## ACTIVITY
Filter the records below for the word "analysis". Keep each line that has it.
RECORDED INFORMATION below:
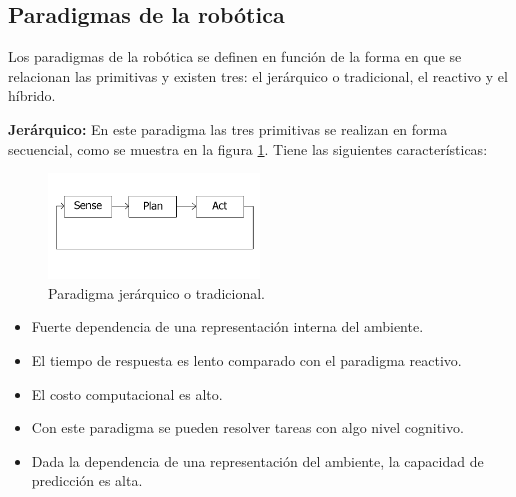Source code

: \documentclass[a4paper]{article}
\begin{document}
\subsection{Paradigmas de la robótica}
Los paradigmas de la robótica se definen en función de la forma en que se relacionan las primitivas y existen tres: el jerárquico o tradicional, el reactivo y el híbrido. 

\textbf{Jerárquico:} En este paradigma las tres primitivas se realizan en forma secuencial, como se muestra en la figura  \ref{fig:ParadigmHierarchical}. Tiene las siguientes características:
\begin{figure}
  \centering
  \includegraphics[width=0.5\textwidth]{Figures/Hierarchical.png}
  \caption{Paradigma jerárquico o tradicional.}
  \label{fig:ParadigmHierarchical}
\end{figure}
\begin{itemize}
\item Fuerte dependencia de una representación interna del ambiente. 
\item El tiempo de respuesta es lento comparado con el paradigma reactivo. 
\item El costo computacional es alto.
\item Con este paradigma se pueden resolver tareas con algo nivel cognitivo.
\item Dada la dependencia de una representación del ambiente, la capacidad de predicción es alta.
\end{itemize}
\end{document}
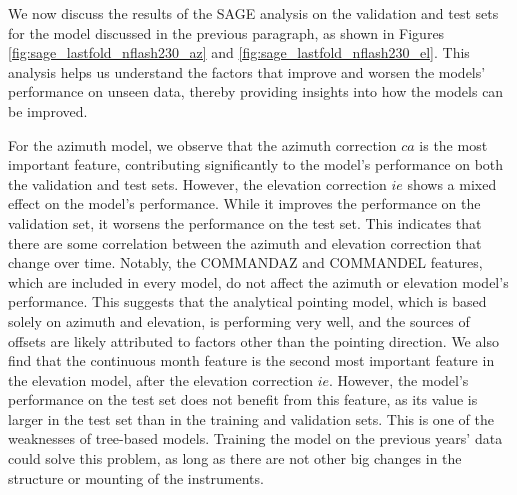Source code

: We now discuss the results of the SAGE analysis on the validation and test sets for the model discussed in the previous paragraph,
as shown in Figures \ref{fig:sage_lastfold_nflash230_az} and \ref{fig:sage_lastfold_nflash230_el}.
This analysis helps us understand the factors that improve and worsen the models' performance on unseen data, thereby providing insights into how the models can be improved.

For the azimuth model, we observe that the azimuth correction $ca$ is the most important feature, contributing significantly to the model's performance on both the validation and test sets.
However, the elevation correction $ie$ shows a mixed effect on the model's performance.
While it improves the performance on the validation set, it worsens the performance on the test set.
This indicates that there are some correlation between the azimuth and elevation correction that change over time.
Notably, the COMMANDAZ and COMMANDEL features, which are included in every model, do not affect the azimuth or elevation model's performance.
This suggests that the analytical pointing model, which is based solely on azimuth and elevation, is performing very well, and the sources of offsets are likely attributed to factors other than the pointing direction.
We also find that the continuous month feature is the second most important feature in the elevation model, after the elevation correction $ie$.
However, the model's performance on the test set does not benefit from this feature, as its value is larger in the test set than in the training and validation sets.
This is one of the weaknesses of tree-based models.
Training the model on the previous years' data could solve this problem, as long as there are not other big changes in the structure or mounting of the instruments.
End of RECORDED INFORMATION.
## ANSWER FOR THIS EXERCISE
: We now discuss the results of the SAGE analysis on the validation and test sets for the model discussed in the previous paragraph,
This analysis helps us understand the factors that improve and worsen the models' performance on unseen data, thereby providing insights into how the models can be improved.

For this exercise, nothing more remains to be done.